• _Instructions for the task_
Every line below that holds "beta" must be copied.

• _Material for the task_
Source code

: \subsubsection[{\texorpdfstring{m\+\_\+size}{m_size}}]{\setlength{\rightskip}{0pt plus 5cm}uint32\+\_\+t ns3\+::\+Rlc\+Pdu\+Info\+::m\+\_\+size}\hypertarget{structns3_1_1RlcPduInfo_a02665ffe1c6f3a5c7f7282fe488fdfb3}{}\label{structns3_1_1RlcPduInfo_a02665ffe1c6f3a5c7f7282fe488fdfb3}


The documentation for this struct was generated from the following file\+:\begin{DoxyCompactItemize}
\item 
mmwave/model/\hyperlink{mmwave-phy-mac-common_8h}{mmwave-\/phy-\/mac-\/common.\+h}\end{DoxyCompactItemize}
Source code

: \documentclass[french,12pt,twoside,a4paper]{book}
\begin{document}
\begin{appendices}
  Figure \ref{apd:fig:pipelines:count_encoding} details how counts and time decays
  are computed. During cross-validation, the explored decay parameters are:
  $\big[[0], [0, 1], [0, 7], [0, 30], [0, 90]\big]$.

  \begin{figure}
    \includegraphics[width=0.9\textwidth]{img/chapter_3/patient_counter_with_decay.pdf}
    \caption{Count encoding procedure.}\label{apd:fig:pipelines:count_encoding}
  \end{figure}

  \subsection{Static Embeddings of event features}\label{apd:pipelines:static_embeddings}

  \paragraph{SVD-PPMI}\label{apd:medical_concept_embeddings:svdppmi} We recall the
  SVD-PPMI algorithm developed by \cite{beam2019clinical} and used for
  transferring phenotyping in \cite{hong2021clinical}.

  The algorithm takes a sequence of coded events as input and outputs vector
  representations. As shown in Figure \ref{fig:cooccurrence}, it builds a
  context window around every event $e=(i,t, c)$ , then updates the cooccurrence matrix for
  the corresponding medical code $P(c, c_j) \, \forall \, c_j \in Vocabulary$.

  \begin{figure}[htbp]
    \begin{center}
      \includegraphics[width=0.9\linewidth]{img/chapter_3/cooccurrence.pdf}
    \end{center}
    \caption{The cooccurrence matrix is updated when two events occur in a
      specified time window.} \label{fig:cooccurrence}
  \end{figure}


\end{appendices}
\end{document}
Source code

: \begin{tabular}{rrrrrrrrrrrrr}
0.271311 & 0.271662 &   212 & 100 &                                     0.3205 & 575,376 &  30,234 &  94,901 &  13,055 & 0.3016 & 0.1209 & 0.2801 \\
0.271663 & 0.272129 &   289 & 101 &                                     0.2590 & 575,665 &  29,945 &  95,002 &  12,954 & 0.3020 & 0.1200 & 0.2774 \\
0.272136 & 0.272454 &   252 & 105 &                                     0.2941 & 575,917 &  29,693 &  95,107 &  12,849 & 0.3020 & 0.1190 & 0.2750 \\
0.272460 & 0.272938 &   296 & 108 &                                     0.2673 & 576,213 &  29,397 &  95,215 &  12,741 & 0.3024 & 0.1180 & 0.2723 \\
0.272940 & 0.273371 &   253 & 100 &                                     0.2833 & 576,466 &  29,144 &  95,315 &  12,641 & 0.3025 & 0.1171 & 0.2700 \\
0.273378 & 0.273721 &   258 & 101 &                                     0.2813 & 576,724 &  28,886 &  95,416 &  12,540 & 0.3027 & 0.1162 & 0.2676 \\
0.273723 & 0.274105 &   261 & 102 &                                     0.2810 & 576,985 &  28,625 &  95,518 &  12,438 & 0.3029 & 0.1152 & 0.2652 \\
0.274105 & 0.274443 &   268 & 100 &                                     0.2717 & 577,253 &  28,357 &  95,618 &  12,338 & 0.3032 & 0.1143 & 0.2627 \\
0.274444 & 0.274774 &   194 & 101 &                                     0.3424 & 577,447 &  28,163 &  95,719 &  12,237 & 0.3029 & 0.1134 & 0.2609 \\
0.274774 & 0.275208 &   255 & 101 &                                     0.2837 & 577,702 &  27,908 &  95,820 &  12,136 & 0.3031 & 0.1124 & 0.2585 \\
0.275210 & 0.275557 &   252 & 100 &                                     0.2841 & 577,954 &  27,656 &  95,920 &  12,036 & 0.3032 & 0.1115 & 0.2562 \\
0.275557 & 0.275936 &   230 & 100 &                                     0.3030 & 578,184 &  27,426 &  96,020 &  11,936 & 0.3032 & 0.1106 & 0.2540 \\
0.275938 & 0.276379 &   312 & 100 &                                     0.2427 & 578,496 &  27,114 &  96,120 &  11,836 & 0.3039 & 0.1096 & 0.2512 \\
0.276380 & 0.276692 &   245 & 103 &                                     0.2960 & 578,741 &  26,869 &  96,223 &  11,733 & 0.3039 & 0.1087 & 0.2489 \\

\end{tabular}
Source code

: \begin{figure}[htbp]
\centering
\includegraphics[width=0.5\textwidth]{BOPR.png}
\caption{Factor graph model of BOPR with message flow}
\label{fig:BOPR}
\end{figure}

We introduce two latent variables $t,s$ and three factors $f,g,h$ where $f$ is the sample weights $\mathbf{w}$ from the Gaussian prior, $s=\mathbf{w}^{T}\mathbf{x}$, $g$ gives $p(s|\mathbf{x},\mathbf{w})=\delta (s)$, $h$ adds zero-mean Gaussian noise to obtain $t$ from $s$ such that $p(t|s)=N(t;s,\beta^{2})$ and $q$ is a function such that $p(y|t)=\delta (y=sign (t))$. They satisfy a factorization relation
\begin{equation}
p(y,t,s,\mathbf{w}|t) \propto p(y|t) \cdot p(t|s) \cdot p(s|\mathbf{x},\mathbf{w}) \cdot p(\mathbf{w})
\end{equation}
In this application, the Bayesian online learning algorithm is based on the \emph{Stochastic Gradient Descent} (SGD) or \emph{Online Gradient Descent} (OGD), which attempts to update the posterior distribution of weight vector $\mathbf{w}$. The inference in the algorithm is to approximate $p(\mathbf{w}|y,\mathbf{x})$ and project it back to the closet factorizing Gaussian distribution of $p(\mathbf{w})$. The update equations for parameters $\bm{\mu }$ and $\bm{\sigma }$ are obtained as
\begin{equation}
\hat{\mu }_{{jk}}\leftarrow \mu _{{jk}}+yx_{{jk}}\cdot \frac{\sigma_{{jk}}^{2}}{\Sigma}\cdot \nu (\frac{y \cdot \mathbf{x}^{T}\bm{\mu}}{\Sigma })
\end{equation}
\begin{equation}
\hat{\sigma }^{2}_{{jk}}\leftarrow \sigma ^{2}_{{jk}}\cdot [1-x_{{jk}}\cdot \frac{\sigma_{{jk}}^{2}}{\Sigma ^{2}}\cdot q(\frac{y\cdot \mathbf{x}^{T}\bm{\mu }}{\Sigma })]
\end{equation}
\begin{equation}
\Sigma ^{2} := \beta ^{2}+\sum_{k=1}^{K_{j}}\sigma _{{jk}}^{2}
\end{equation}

• _Expected answer_
We introduce two latent variables $t,s$ and three factors $f,g,h$ where $f$ is the sample weights $\mathbf{w}$ from the Gaussian prior, $s=\mathbf{w}^{T}\mathbf{x}$, $g$ gives $p(s|\mathbf{x},\mathbf{w})=\delta (s)$, $h$ adds zero-mean Gaussian noise to obtain $t$ from $s$ such that $p(t|s)=N(t;s,\beta^{2})$ and $q$ is a function such that $p(y|t)=\delta (y=sign (t))$. They satisfy a factorization relation
\Sigma ^{2} := \beta ^{2}+\sum_{k=1}^{K_{j}}\sigma _{{jk}}^{2}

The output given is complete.